Like, what's going on in their guts.
As much as I don't want to write about Edward Snowden, I have come to believe that, through all of the fog and the Twitter rants and the tribalism and boosterism and heroism, the debate we are having, or where we stand in this debate, revolves around the central question of whether America is indispensable and somehow different, and whether Americans deserve to have their government protect their rights more than they do the rights of other innocent human beings who by accidents of birth don't have certificates attesting to their American citizenship.
The debate about NSA surveillance is a judgment about America's claim to be exceptional in a way that tends towards the good.
In The New Republic, Sean Wilentz understands that Glenn Greenwald, Julian Assange, and Edward Snowden have deeply considered beliefs about the past, present, and future role of America in the world. (It's curious to see his critics resort to ad hominem attacks to criticize his ad hominem attacks on these three men's penchant for ad hominem attacks to rebut criticism.) He notes that these beliefs differ.
It would be recursive at this point to wade into the argument about whether the United States has some sort of special claim to the moral high ground, or is so essential to the global order of things that we citizens are willing to overlook, excuse, rationalize, and justify crimes committed by it because the preservation of the state is the highest order good we can reasonably and concretely hope to protect.
To be honest, I still have trouble every time I remember that the history of the U.S. Air Force is yoked to a hungry desire to kill as many people as possible in the shortest period of time. And the atom bombs, and all that. But at the same time as all of this evil was being loosed upon the world, the United States, in spite of the best efforts of its presidents, and sometimes because of them, has kind of become the closest thing there is to an essential glue that keeps away chaos and the apocalypse.
This is why, not incidentally, I am also very reluctant to just condemn Edward Snowden and take sides against him.
He broke the law and has to hang out in Russia for the rest of his life. I do not feel sorry for him, nor do I particularly care to concoct a post-facto legal justification for his conduct, and I certainly can't confidently speak to what harm to certain declared American interests might come from his actions. (Will his disclosures make it easier for bad people to communicate? Yes. Of course. Will they make it easier for good people to communicate more privately? Of course.)
But I admit: I kind of like what Snowden has forced all of us to do. Not in theory, but in practice.
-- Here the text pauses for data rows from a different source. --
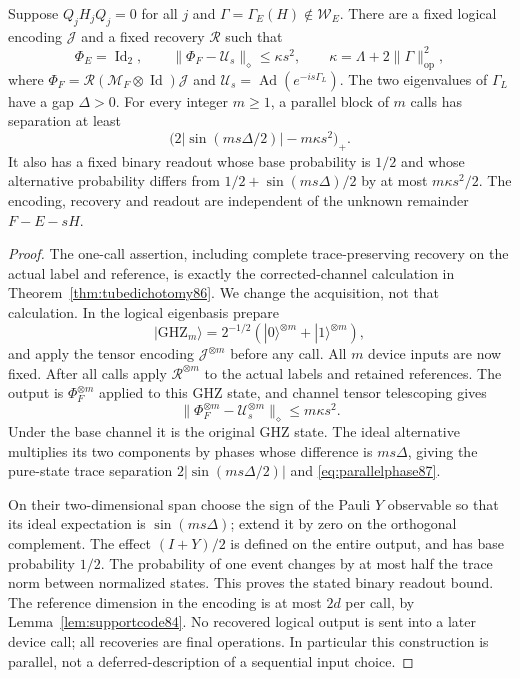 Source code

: \begin{lemma}\label{lem:parallelcode87}
Suppose $Q_jH_jQ_j=0$ for all $j$ and
$\Gamma=\Gamma_E(H)\notin\mathcal W_E$.  There are a fixed logical
encoding $\mathcal J$ and a fixed recovery $\mathcal R$ such that
\[
 \Phi_E=\operatorname{Id}_2,\qquad
 \|\Phi_F-\mathcal U_s\|_\diamond\le\kappa s^2,
 \qquad
 \kappa=\Lambda+2\|\Gamma\|_{\mathrm{op}}^2,
\]
where $\Phi_F=\mathcal R(\mathcal M_F\otimes\operatorname{Id})
\mathcal J$ and $\mathcal U_s=\operatorname{Ad}(e^{-is\Gamma_L})$.
The two eigenvalues of $\Gamma_L$ have a gap $\Delta>0$.
For every integer $m\ge1$, a parallel block of $m$ calls has
separation at least
\begin{equation}\label{eq:parallelphase87}
 \bigl(2|\sin(ms\Delta/2)|-m\kappa s^2\bigr)_+.
\end{equation}
It also has a fixed binary readout whose base probability is $1/2$
and whose alternative probability differs from
$1/2+\sin(ms\Delta)/2$ by at most $m\kappa s^2/2$.
The encoding, recovery and readout are independent of the unknown
remainder $F-E-sH$.
\end{lemma}
\begin{proof}
The one-call assertion, including complete trace-preserving recovery
on the actual label and reference, is exactly the corrected-channel
calculation in Theorem~\ref{thm:tubedichotomy86}.  We change the
acquisition, not that calculation.  In the logical eigenbasis prepare
\[
 |\mathrm{GHZ}_m\rangle
   =2^{-1/2}(|0\rangle^{\otimes m}+|1\rangle^{\otimes m}),
\]
and apply the tensor encoding $\mathcal J^{\otimes m}$ before any
call.  All $m$ device inputs are now fixed.  After all calls apply
$\mathcal R^{\otimes m}$ to the actual labels and retained references.
The output is $\Phi_F^{\otimes m}$ applied to this GHZ state, and
channel tensor telescoping gives
\[
 \|\Phi_F^{\otimes m}-\mathcal U_s^{\otimes m}\|_\diamond
 \le m\kappa s^2.
\]
Under the base channel it is the original GHZ state.  The ideal
alternative multiplies its two components by phases whose difference
is $ms\Delta$, giving the pure-state trace separation
$2|\sin(ms\Delta/2)|$ and \eqref{eq:parallelphase87}.

On their two-dimensional span choose the sign of the Pauli $Y$
observable so that its ideal expectation is $\sin(ms\Delta)$;
extend it by zero on the orthogonal complement.  The effect
$(I+Y)/2$ is defined on the entire output, and has base probability
$1/2$.  The probability of one event changes by at most half the
trace norm between normalized states.  This proves the stated
binary readout bound.  The reference dimension in the encoding is
at most $2d$ per call, by Lemma~\ref{lem:supportcode84}.
No recovered logical output is sent into a later device call; all
recoveries are final operations.  In particular this construction
is parallel, not a deferred-description of a sequential input choice.
\end{proof}

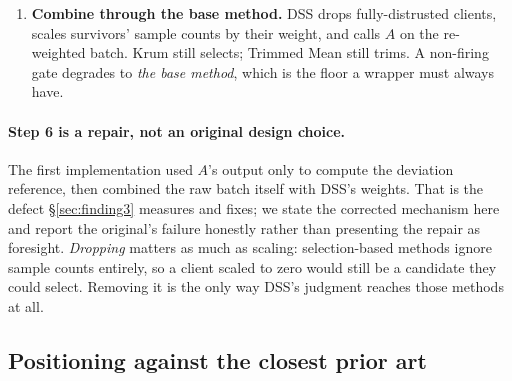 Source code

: \documentclass[11pt,a4paper]{article}
\begin{document}
\begin{enumerate}
  \item \textbf{Combine through the base method.} DSS drops
    fully-distrusted clients, scales survivors' sample counts by their
    weight, and calls $A$ on the re-weighted batch. Krum still selects;
    Trimmed Mean still trims. A non-firing gate degrades to \emph{the base
    method}, which is the floor a wrapper must always have.
\end{enumerate}

\paragraph{Step 6 is a repair, not an original design choice.}
The first implementation used $A$'s output only to compute the deviation
reference, then combined the raw batch itself with DSS's weights. That is
the defect \S\ref{sec:finding3} measures and fixes; we state the corrected
mechanism here and report the original's failure honestly rather than
presenting the repair as foresight. \emph{Dropping} matters as much as
scaling: selection-based methods ignore sample counts entirely, so a
client scaled to zero would still be a candidate they could select.
Removing it is the only way DSS's judgment reaches those methods at all.

\subsection{Positioning against the closest prior art}
\label{sec:novelty}
\end{document}
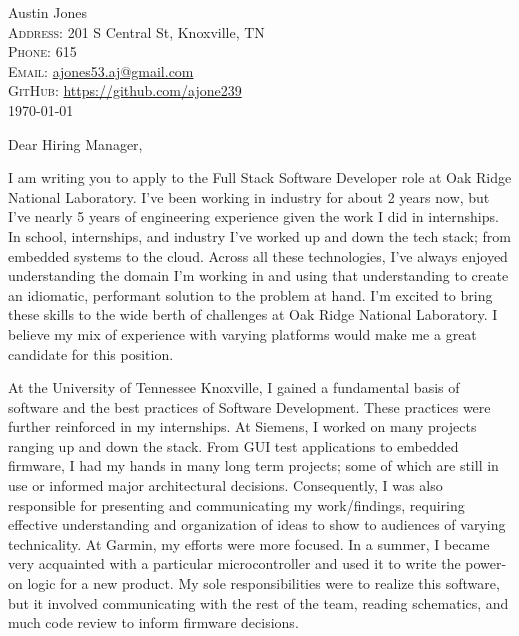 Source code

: \documentclass[a4paper,12pt]{article}
\newcommand{\position}{Full Stack Software Developer}
\newcommand{\company}{Oak Ridge National Laboratory}
\begin{document}
\pagestyle{empty} %


\Huge Austin Jones\smallskip{} \\
\small \textsc{Address:} 201 S Central St, Knoxville, TN \\
\small \textsc{Phone:} 615 \\
\textsc{Email:} \href{mailto:ajones53.aj@gmail.com}{ajones53.aj@gmail.com} \\
\textsc{GitHub:} \href{https://github.com/ajone239}{https://github.com/ajone239} \\

\today

Dear Hiring Manager,

I am writing you to apply to the \position{} role at \company{}.
I've been working in industry for about 2 years now, but I've nearly 5 years of engineering experience given the work I did in internships.
In school, internships, and industry I've worked up and down the tech stack; from embedded systems to the cloud.
Across all these technologies, I've always enjoyed understanding the domain I'm working in and using that understanding to create an idiomatic, performant solution to the problem at hand.
I'm excited to bring these skills to the wide berth of challenges at \company{}.
I believe my mix of experience with varying platforms would make me a great candidate for this position.

At the University of Tennessee Knoxville, I gained a fundamental basis of software and the best practices of Software Development.
These practices were further reinforced in my internships.
At Siemens, I worked on many projects ranging up and down the stack.
From GUI test applications to embedded firmware, I had my hands in many long term projects; some of which are still in use or informed major architectural decisions.
Consequently, I was also responsible for presenting and communicating my work/findings, requiring effective understanding and organization of ideas to show to audiences of varying technicality.
At Garmin, my efforts were more focused.
In a summer, I became very acquainted with a particular microcontroller and used it to write the power-on logic for a new product.
My sole responsibilities were to realize this software, but it involved communicating with the rest of the team, reading schematics, and much code review to inform firmware decisions.
\end{document}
Point one: He is a course corrector. At some point down the line, we will be glad that, at this point in our history, someone like him was moved to act, to fill in the blanks that our words, laws and practices all created. Secret laws. Beguiling official rhetoric. Government-as-marketing. I would one day like to write a book about how a lot of our country's moral progress, a lot more than some might think, has come from people who leak classified information, and even information that could very well cause national security harm in the short-term. The gap between what America aspires to do and what it does is closing. These disclosures are like super-sutures. We are that inattentive cyclist; he is the person who opens cab door that slams into us and throws us to the ground.
Point two: His role in helping us debate surveillance, citizenship, and America's role in the world is now essential.
Tu quoque? What Edward Snowden says boils down to: All those bad things? We do them too. And we shouldn't. Because we're special.
And his opponents say: Of course we do it. And we should. Because we're special.
Many of Snowden's journalistic and writer interlocutors don't share his belief that America is or was a beacon for moral progress. But they do share the belief that it should be. How we look at each other, and what we keep to ourselves, and how autonomous we can reasonably expect to be, and how much electromagnetic detritus we sell, or give off. We can't really think clearly about these questions unless we know what specifically the government can and is doing.
If believing this makes me an Edward Snowden apologist, then I am an Edward Snowden apologist.